(Plain-text document sources)

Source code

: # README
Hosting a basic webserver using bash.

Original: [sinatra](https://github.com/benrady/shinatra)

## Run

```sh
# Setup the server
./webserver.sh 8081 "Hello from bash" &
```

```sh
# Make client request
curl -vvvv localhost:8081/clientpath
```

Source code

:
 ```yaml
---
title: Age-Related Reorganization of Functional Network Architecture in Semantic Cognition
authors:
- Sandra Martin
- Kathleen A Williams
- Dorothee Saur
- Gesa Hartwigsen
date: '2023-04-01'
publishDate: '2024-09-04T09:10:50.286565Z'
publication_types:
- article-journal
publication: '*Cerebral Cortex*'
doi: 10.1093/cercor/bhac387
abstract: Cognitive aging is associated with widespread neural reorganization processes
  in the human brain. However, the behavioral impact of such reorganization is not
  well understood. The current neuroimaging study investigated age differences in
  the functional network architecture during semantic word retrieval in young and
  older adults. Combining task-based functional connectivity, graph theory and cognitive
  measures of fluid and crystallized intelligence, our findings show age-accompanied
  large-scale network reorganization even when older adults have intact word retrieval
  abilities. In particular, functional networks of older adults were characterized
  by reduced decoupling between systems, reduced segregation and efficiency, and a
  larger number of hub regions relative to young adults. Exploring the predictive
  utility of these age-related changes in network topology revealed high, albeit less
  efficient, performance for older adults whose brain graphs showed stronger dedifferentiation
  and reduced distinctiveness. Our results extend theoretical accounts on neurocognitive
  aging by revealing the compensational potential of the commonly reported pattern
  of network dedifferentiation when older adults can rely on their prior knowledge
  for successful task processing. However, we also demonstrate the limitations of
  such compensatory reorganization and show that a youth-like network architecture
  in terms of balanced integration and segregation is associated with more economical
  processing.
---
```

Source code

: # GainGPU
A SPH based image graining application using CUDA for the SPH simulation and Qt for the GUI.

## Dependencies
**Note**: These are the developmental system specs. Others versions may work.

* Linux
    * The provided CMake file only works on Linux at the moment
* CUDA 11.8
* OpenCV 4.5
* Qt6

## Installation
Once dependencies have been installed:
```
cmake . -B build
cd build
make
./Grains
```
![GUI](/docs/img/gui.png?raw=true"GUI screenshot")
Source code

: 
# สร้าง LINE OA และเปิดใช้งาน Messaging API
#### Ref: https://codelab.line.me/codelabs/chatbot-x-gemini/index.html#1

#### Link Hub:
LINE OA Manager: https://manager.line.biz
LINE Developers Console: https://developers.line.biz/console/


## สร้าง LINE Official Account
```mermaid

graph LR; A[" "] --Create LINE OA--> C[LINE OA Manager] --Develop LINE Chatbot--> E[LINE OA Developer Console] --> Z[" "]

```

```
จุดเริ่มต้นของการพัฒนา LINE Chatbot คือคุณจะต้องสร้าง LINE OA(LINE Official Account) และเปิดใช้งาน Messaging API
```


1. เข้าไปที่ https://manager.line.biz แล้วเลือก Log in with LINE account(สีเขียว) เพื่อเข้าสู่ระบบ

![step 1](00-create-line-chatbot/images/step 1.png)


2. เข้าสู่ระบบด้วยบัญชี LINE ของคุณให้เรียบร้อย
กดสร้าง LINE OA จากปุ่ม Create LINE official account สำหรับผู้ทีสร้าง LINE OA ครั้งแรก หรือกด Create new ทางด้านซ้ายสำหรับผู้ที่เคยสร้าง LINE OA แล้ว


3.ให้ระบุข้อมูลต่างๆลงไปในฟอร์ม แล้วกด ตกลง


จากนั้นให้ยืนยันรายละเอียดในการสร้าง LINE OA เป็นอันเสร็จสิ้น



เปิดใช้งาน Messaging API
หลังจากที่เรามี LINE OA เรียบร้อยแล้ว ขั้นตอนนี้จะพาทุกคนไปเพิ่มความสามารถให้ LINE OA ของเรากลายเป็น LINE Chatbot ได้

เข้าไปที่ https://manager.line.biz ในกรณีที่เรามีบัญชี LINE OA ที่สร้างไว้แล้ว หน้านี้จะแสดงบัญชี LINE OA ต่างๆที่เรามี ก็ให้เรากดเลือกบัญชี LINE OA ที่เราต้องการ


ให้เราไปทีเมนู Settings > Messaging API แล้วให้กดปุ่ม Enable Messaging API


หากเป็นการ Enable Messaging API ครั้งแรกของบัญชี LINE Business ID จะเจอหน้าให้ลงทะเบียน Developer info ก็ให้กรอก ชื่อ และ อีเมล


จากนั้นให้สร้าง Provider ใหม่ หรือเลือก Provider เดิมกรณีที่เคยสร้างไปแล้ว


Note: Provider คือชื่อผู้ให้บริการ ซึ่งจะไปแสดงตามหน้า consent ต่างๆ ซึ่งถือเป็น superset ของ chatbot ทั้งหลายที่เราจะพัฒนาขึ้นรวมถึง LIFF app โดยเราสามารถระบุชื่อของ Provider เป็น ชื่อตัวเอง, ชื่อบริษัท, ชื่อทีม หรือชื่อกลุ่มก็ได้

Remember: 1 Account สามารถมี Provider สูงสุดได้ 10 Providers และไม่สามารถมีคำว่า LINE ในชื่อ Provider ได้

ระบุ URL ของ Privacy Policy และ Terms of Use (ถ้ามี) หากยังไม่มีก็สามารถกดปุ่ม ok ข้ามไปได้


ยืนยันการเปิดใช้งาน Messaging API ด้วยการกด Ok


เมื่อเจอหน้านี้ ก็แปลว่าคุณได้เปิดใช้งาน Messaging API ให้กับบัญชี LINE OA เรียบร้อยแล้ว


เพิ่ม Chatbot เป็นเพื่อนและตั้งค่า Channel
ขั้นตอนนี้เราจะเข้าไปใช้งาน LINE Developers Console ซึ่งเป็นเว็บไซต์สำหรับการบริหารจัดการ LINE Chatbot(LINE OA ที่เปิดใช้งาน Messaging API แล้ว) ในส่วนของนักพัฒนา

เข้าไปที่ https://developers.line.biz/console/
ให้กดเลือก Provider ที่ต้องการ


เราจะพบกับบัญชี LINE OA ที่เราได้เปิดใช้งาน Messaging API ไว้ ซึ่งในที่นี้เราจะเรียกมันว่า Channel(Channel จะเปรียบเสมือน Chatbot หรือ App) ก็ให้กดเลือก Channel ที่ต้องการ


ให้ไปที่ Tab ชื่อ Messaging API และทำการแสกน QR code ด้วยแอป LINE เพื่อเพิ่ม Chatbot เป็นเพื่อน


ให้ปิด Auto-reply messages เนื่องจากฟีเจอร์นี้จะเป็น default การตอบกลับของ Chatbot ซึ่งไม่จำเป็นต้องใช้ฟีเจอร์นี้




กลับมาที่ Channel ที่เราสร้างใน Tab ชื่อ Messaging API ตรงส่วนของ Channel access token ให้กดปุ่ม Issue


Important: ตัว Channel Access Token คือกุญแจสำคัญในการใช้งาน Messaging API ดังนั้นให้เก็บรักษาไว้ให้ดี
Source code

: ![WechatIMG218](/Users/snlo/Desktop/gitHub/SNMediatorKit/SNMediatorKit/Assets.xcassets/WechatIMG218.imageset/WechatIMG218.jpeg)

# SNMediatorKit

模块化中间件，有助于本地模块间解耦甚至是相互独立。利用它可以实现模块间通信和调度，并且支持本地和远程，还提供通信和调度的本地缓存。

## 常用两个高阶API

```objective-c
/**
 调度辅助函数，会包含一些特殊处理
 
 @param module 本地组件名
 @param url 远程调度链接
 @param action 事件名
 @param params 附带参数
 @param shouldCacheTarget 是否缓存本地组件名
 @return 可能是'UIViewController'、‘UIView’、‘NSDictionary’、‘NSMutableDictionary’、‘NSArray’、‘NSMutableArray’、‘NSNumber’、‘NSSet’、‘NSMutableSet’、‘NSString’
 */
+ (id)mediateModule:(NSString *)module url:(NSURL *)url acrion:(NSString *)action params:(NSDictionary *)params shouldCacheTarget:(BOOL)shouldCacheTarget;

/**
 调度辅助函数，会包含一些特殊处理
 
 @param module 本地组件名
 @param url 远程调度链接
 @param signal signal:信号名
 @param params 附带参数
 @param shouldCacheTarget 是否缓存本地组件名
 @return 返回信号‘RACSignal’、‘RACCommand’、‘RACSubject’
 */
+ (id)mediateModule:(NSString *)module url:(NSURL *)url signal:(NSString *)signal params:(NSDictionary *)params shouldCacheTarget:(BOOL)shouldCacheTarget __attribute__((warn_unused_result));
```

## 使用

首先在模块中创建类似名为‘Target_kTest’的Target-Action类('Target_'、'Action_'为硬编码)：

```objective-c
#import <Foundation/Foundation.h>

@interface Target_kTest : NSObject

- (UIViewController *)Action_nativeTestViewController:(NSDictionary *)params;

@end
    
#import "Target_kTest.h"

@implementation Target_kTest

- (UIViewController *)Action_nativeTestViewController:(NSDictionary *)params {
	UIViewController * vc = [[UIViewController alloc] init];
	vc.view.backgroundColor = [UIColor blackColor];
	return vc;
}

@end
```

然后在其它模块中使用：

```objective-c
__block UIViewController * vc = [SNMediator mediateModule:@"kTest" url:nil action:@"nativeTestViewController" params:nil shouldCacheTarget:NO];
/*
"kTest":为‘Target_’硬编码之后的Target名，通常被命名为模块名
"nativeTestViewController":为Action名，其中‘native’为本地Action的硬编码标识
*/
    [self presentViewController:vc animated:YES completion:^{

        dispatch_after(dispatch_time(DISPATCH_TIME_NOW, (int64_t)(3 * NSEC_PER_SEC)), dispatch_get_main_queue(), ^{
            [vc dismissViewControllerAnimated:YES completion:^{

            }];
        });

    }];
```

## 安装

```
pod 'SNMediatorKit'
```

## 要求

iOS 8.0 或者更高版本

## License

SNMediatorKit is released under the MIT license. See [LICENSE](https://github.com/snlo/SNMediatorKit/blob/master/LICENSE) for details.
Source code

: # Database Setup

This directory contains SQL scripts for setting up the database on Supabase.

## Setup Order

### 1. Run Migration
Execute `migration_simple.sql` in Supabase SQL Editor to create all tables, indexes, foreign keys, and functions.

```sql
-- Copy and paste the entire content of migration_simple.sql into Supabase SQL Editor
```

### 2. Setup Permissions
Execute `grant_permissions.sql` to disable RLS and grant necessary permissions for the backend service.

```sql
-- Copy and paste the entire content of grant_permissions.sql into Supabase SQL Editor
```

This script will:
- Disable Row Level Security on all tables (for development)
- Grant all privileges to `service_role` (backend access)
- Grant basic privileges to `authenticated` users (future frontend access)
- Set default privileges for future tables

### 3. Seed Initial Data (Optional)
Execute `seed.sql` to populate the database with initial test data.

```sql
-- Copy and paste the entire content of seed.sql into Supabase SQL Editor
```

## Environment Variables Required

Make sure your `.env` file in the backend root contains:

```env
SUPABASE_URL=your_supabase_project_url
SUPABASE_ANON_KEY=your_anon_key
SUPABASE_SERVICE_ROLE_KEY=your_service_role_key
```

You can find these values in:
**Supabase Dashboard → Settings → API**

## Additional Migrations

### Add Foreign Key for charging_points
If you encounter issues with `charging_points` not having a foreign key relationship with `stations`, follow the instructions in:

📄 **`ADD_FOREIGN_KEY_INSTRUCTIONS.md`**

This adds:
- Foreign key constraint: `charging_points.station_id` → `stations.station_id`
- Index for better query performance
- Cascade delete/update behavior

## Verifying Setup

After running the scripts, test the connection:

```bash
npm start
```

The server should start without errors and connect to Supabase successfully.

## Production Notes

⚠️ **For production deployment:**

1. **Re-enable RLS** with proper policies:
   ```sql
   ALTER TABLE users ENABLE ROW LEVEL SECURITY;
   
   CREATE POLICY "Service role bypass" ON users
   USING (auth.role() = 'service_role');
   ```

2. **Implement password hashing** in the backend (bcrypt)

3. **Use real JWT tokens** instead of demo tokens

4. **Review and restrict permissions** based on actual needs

**Instructions to follow:**
For each line of the entries that holds the word "performance", pull that line out.

**Your response:**
  efficient, performance for older adults whose brain graphs showed stronger dedifferentiation
- Index for better query performance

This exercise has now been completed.